Salaries and Gender Pay Gap | HR Solutions

The BBC finds itself accused of discrimination, following the recent publication of its top earners salaries. The publication revealed a significant gender pay gap across that level within the organisation.

 

This year is the first time the BBC has published the salaries of those who earned at least £150,000 last year. Radio 2 presenter Chris Evans is the highest earner, earning between £2.2 million and £2.25 million a year. In second place is Match of the Day presenter, Gary Lineker. He earns between £1.75 million and £1,799,999. Presenter Graham Norton comes third with earnings between £850,000 and £899,999.
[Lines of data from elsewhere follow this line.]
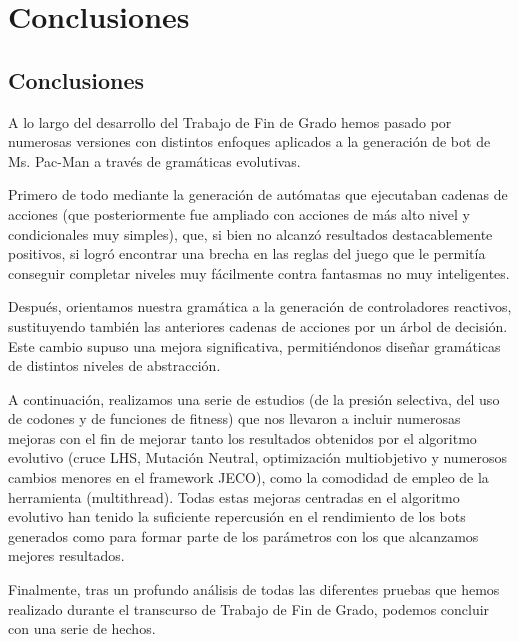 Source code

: \chapter{Conclusiones}

\section{Conclusiones}
A lo largo del desarrollo del Trabajo de Fin de Grado hemos pasado por numerosas versiones con distintos enfoques aplicados a la generación de bot de Ms. Pac-Man a través de gramáticas evolutivas. 
 
Primero de todo mediante la generación de autómatas que ejecutaban cadenas de acciones (que posteriormente fue ampliado con acciones de más alto nivel y condicionales muy simples), que, si bien no alcanzó resultados destacablemente positivos, si logró encontrar una brecha en las reglas del juego que le permitía conseguir completar niveles muy fácilmente contra fantasmas no muy inteligentes.
 
Después, orientamos nuestra gramática a la generación de controladores reactivos, sustituyendo también las anteriores cadenas de acciones por un árbol de decisión. Este cambio supuso una mejora significativa, permitiéndonos diseñar gramáticas de distintos niveles de abstracción.
 
A continuación, realizamos una serie de estudios (de la presión selectiva, del uso de codones y de funciones de fitness) que nos llevaron a incluir numerosas mejoras con el fin de mejorar tanto los resultados obtenidos por el algoritmo evolutivo (cruce LHS, Mutación Neutral, optimización multiobjetivo y numerosos cambios menores en el framework JECO), como la comodidad de empleo de la herramienta (multithread). Todas estas mejoras centradas en el algoritmo evolutivo han tenido la suficiente repercusión en el rendimiento de los bots generados como para formar parte de los parámetros con los que alcanzamos mejores resultados.
 
Finalmente, tras un profundo análisis de todas las diferentes pruebas que hemos realizado durante el transcurso de Trabajo de Fin de Grado, podemos concluir con una serie de hechos.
BBC’s top earners: white and male

Almost immediately after it published the salaries, the BBC was hit with criticism as it was revealed that two thirds of the BBC’s highest paid stars were both white and male. In fact, out of the highest paid stars on-air, the top seven are all male and white – there are no people of black, Asian or minority ethnic (BAME) descent within the top 20 top paid on-air stars. And just five are female.

Strictly Come Dancing presenter, Claudia Winkleman, has now become the most highly paid female BBC on-air employee. There are no other female stars within the top ten. She comes eighth overall, earning £450,000 to £499,999.

Paid up to five times more

The figures reveal that the highest paid male on-air star receives four or five times the amount of the highest paid female on-air star.

The highest earning BAME on-air BBC stars earn between £250,000 and £299,999. They are Radio Wales broadcaster Jason Mohammad, newsreader George Alagiah and the DJ Trevor Nelson. Newsreader Mishal Husain is the most highly paid BAME female BBC employee, earning between £200,000 and £249,999.

Clearly these figures only cover the top tier of the BBC, and it may be that pay rates across lower levels of the organisation show a smaller, or no, gender pay gap. It may also be that these figures skew the organisations’ overall gender pay gap. But the move towards greater transparency is interesting – and of course there has been the inevitable backlash, with female presenters writing to request immediate action. If you are likely to have similar statistics within your business, it may be worth reviewing these now to see whether you can justify any differences, and whether you need to be taking any remedial action.